Kalteng Siapkan Deklarasi Akbar Perang Narkoba, 3.333 Peserta Bakal Turun Bersama

Dok. Ilustrasi

Kaltengpedia.com – Palangka Raya – Gerakan melawan peredaran narkoba di Kalimantan Tengah memasuki babak baru. Sebanyak 3.333 peserta dipersiapkan untuk ambil bagian dalam deklarasi akbar perang melawan narkoba yang akan digelar di Bundaran Besar Palangka Raya pada awal Agustus 2026.

Rencana tersebut mendapat dukungan dari Gubernur Kalimantan Tengah Agustiar Sabran setelah menerima audiensi Gerakan Dayak Anti Narkoba (GDAN) di Palangka Raya.

Ketua GDAN Kalteng Ririn Binti mengatakan deklarasi akbar tersebut menjadi momentum untuk menyatukan kekuatan masyarakat dalam menghadapi ancaman peredaran gelap narkotika.

“Ini momentum bagi kita untuk bangkit bersama seluruh masyarakat Kalimantan Tengah memerangi narkoba secara besar-besaran,” kata Ririn.

Pelaksanaan deklarasi masih menyesuaikan dengan agenda kunjungan Kepala Badan Narkotika Nasional (BNN) Republik Indonesia ke Kalimantan Tengah. Kehadiran Kepala BNN RI diharapkan dapat memperkuat pesan dan komitmen bersama dalam perang melawan narkoba.

Kegiatan tersebut juga dirancang menjadi satu rangkaian dengan peresmian Posko Terpadu Anti Narkoba di kawasan Puntun, Kota Palangka Raya. Pembangunan posko tersebut dilaporkan hampir rampung.
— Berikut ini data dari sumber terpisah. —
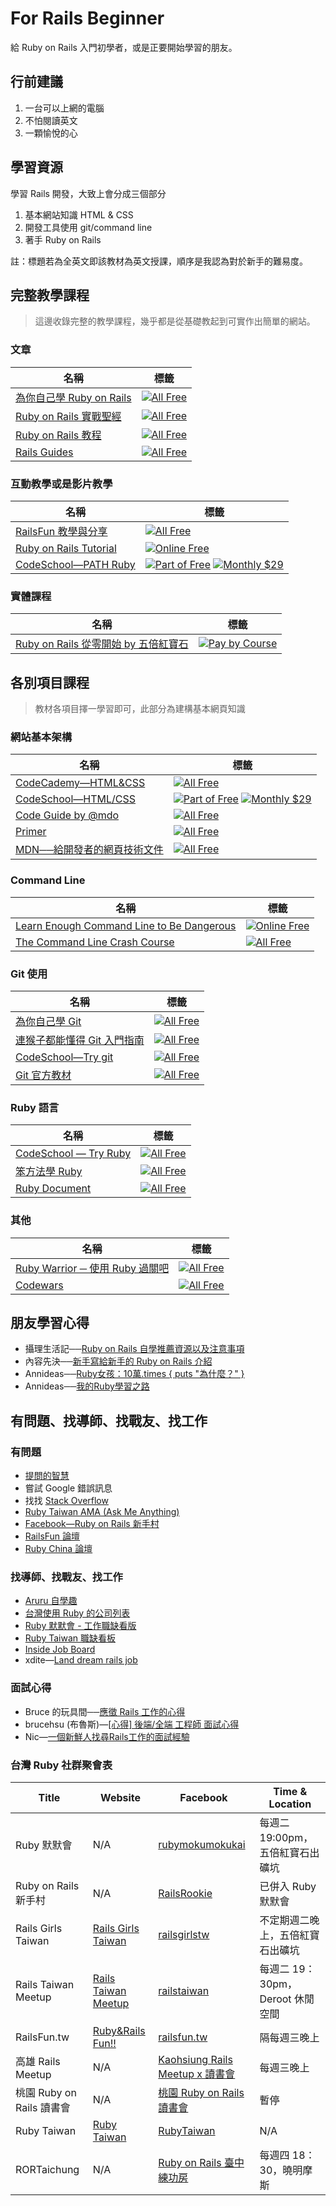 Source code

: # For Rails Beginner

給 Ruby on Rails 入門初學者，或是正要開始學習的朋友。


## 行前建議

1. 一台可以上網的電腦
2. 不怕閱讀英文
3. 一顆愉悅的心


## 學習資源

學習 Rails 開發，大致上會分成三個部分

1. 基本網站知識 HTML & CSS
2. 開發工具使用 git/command line
3. 著手 Ruby on Rails

註：標題若為全英文即該教材為英文授課，順序是我認為對於新手的難易度。


## 完整教學課程

> 這邊收錄完整的教學課程，幾乎都是從基礎教起到可實作出簡單的網站。

### 文章

名稱|標籤|
--- | ---
[為你自己學 Ruby on Rails](http://railsbook.tw/) | [![][All/Free]](http://railsbook.tw/)
[Ruby on Rails 實戰聖經](https://ihower.tw/rails4/) | [![][All/Free]](https://ihower.tw/rails4/)
[Ruby on Rails 教程](http://railstutorial-china.org/) | [![][All/Free]](http://railstutorial-china.org/)
[Rails Guides](http://guides.rubyonrails.org/) | [![][All/Free]](http://guides.rubyonrails.org/)

### 互動教學或是影片教學
名稱|標籤|
--- | ---
[RailsFun 教學與分享](https://www.youtube.com/playlist?list=PLJ6M-k9dQEQ3VsyOZQwjZ5GdjaLJH3eB_) | [![][All/Free]](https://www.youtube.com/playlist?list=PLJ6M-k9dQEQ3VsyOZQwjZ5GdjaLJH3eB_)
[Ruby on Rails Tutorial](https://www.railstutorial.org/) | [![][Online/Free]](https://www.railstutorial.org/)
[CodeSchool—PATH Ruby](https://www.codeschool.com/paths/ruby) | [![][Part of/Free]](https://www.codeschool.com/paths/ruby) [![][Monthly/$29]](https://www.codeschool.com/paths/ruby)

### 實體課程
名稱|標籤|
--- | ---
[Ruby on Rails 從零開始 by 五倍紅寶石](https://5xruby.tw/talks?category=ruby-on-rails) | [![][Pay by/Course]](https://5xruby.tw/talks?category=ruby-on-rails)


## 各別項目課程

> 教材各項目擇一學習即可，此部分為建構基本網頁知識

### 網站基本架構
名稱|標籤|
--- | ---
[CodeCademy—HTML&CSS](https://www.codecademy.com/learn/web) | [![][All/Free]](https://www.codecademy.com/learn/web)
[CodeSchool—HTML/CSS](https://www.codeschool.com/paths/html-css) | [![][Part of/Free]](https://www.codeschool.com/paths/html-css) [![][Monthly/$29]](https://www.codeschool.com/paths/html-css)
[Code Guide by @mdo](http://mdo.github.io/code-guide/) | [![][All/Free]](http://juanitofatas.com/code-guide/)
[Primer](http://primercss.io) | [![][All/Free]](http://primercss.io)
[MDN──給開發者的網頁技術文件](https://developer.mozilla.org/zh-TW/docs/Web) | [![][All/Free]](https://developer.mozilla.org/zh-TW/docs/Web)

### Command Line
名稱|標籤|
--- | ---
[Learn Enough Command Line to Be Dangerous](http://www.learnenough.com/command-line-tutorial) | [![][Online/Free]](http://www.learnenough.com/command-line-tutorial)
[The Command Line Crash Course](http://cli.learncodethehardway.org/book/) | [![][All/Free]](http://cli.learncodethehardway.org/book/)

### Git 使用
名稱|標籤|
--- | ---
[為你自己學 Git](https://gitbook.tw/) | [![][All/Free]](https://gitbook.tw/)
[連猴子都能懂得 Git 入門指南](https://backlogtool.com/git-guide/tw/) | [![][All/Free]](https://backlogtool.com/git-guide/tw/)
[CodeSchool—Try git](https://www.codeschool.com/courses/try-git) | [![][All/Free]](https://www.codeschool.com/courses/try-git)
[Git 官方教材](http://git-scm.com/book/zh/ch1-4.html) | [![][All/Free]](http://git-scm.com/book/zh/ch1-4.html)

### Ruby 語言
名稱|標籤|
--- | ---
[CodeSchool — Try Ruby](https://www.codeschool.com/courses/try-ruby) | [![][All/Free]](https://www.codeschool.com/courses/try-ruby)
[笨方法學 Ruby](http://lrthw.github.io/) | [![][All/Free]](http://lrthw.github.io/)
[Ruby Document](http://ruby-doc.org) | [![][All/Free]](http://ruby-doc.org)

### 其他
名稱|標籤|
--- | ---
[Ruby Warrior ─ 使用 Ruby 過關吧](https://www.bloc.io/ruby-warrior/#/) | [![][All/Free]](https://www.bloc.io/ruby-warrior/#/)
[Codewars](http://www.codewars.com/) | [![][All/Free]](http://www.codewars.com/)


## 朋友學習心得

- 攝理生活記──[Ruby on Rails 自學推薦資源以及注意事項](http://blog.cgmlife.net/posts/2014/04/12/recommended-ruby-on-rails-learning-resources)
- 內容先決──[新手寫給新手的 Ruby on Rails 介紹](http://disco26.logdown.com/posts/168410-novice-to-novice-ruby-on-rails-introduction)
- Annideas──[Ruby女孩：10萬.times { puts "為什麼？" }](http://blog.annideas.com/ironman7)
- Annideas──[我的Ruby學習之路](http://blog.annideas.com/2016/10/04/my-ruby-life/)


## 有問題、找導師、找戰友、找工作

### 有問題
  - [提問的智慧](https://github.com/ryanhanwu/How-To-Ask-Questions-The-Smart-Way)
  - 嘗試 Google 錯誤訊息
  - 找找 [Stack Overflow](http://stackoverflow.com/)
  - [Ruby Taiwan AMA (Ask Me Anything)](https://github.com/rubytaiwan/AMA)
  - [Facebook—Ruby on Rails 新手村](https://www.facebook.com/groups/RailsRookie/)
  - [RailsFun 論壇](http://railsfun.tw/)
  - [Ruby China 論壇](https://ruby-china.org/)

### 找導師、找戰友、找工作
  - [Aruru 自學趣](http://www.aruru.co/)
  - [台灣使用 Ruby 的公司列表](https://github.com/rubytaiwan/AMA/wiki/Companies)
  - [Ruby 默默會 - 工作職缺看版](https://github.com/5xRuby/mokumokukai)
  - [Ruby Taiwan 職缺看板](http://jobs.ruby.tw/)
  - [Inside Job Board](https://jobs.inside.com.tw/jobs/index?c=&k=ruby+rails)
  - xdite—[Land dream rails job](https://xdite.gitbooks.io/land-dream-rails-job/content/)

### 面試心得
  - Bruce 的玩具間──[應徵 Rails 工作的心得](http://toyroom.bruceli.net/tw/2014/02/26/my-experience-on-applying-rails-jobs.html)
  - brucehsu (布魯斯)—[[心得] 後端/全端 工程師 面試心得](https://www.ptt.cc/bbs/Soft_Job/M.1451756899.A.CC2.html)
  - Nic—[一個新鮮人找尋Rails工作的面試經驗](http://niclin.logdown.com/posts/413505-interview-experience)

### 台灣 Ruby 社群聚會表
Title | Website | Facebook | Time & Location |
----- | ------- | -------- | --------------- 
Ruby 默默會 | N/A | [rubymokumokukai](https://www.facebook.com/rubymokumokukai/) | 每週二 19:00pm，五倍紅寶石出礦坑
Ruby on Rails 新手村 | N/A | [RailsRookie](https://www.facebook.com/groups/RailsRookie/) | 已併入 Ruby 默默會
Rails Girls Taiwan | [Rails Girls Taiwan](http://railsgirls.tw/) | [railsgirlstw](https://www.facebook.com/railsgirlstw) | 不定期週二晚上，五倍紅寶石出礦坑
Rails Taiwan Meetup | [Rails Taiwan Meetup](http://www.meetup.com/rails-taiwan) | [railstaiwan](https://www.facebook.com/railstaiwan) | 每週二 19：30pm，Deroot 休閒空間
RailsFun.tw | [Ruby&Rails Fun!!](http://railsfun.tw/) | [railsfun.tw](https://www.facebook.com/groups/railsfun.tw/) | 隔每週三晚上
高雄 Rails Meetup | N/A | [Kaohsiung Rails Meetup x 讀書會](https://www.facebook.com/groups/569223303140308)| 每週三晚上
桃園 Ruby on Rails 讀書會 | N/A | [桃園 Ruby on Rails 讀書會](https://www.facebook.com/groups/tyror/) | 暫停
Ruby Taiwan | [Ruby Taiwan](https://ruby.tw) | [RubyTaiwan](https://www.facebook.com/groups/142197385837507/) | N/A
RORTaichung | N/A | [Ruby on Rails 臺中練功房](https://www.facebook.com/groups/RORTaichung/) | 每週四 18：30，曉明摩斯


[All/Free]: https://img.shields.io/badge/All-Free-green.svg?style=flat-square "All Free"
[Online/Free]: https://img.shields.io/badge/Online-Free-green.svg?style=flat-square "Online Free"
[Part of/Free]: https://img.shields.io/badge/Part_of-Free-green.svg?style=flat-square "Part of Free"
[Monthly/$29]: https://img.shields.io/badge/Monthly-$29-red.svg?style=flat-square "Monthly $29"
[Pay by/Course]: https://img.shields.io/badge/Pay_by-Course-red.svg?style=flat-square "Pay by Course"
Posko Terpadu Anti Narkoba tidak hanya diarahkan untuk mendukung upaya penegakan hukum. Keberadaannya juga akan menjadi pusat edukasi dan sosialisasi mengenai bahaya penyalahgunaan narkotika kepada masyarakat.

Upaya pencegahan juga akan diperkuat melalui pemberdayaan masyarakat. Pemerintah Kota Palangka Raya berkomitmen mendorong pengembangan usaha mikro, kecil, dan menengah (UMKM) di kawasan Puntun agar tumbuh menjadi lingkungan yang lebih aman, produktif, dan memiliki aktivitas ekonomi positif.

Di sisi lain, GDAN bersama damang dan mantir adat juga menindaklanjuti arahan Gubernur Agustiar Sabran selaku Ketua Dewan Adat Dayak Kalimantan Tengah terkait penerapan hukum adat terhadap pelaku tindak pidana narkotika.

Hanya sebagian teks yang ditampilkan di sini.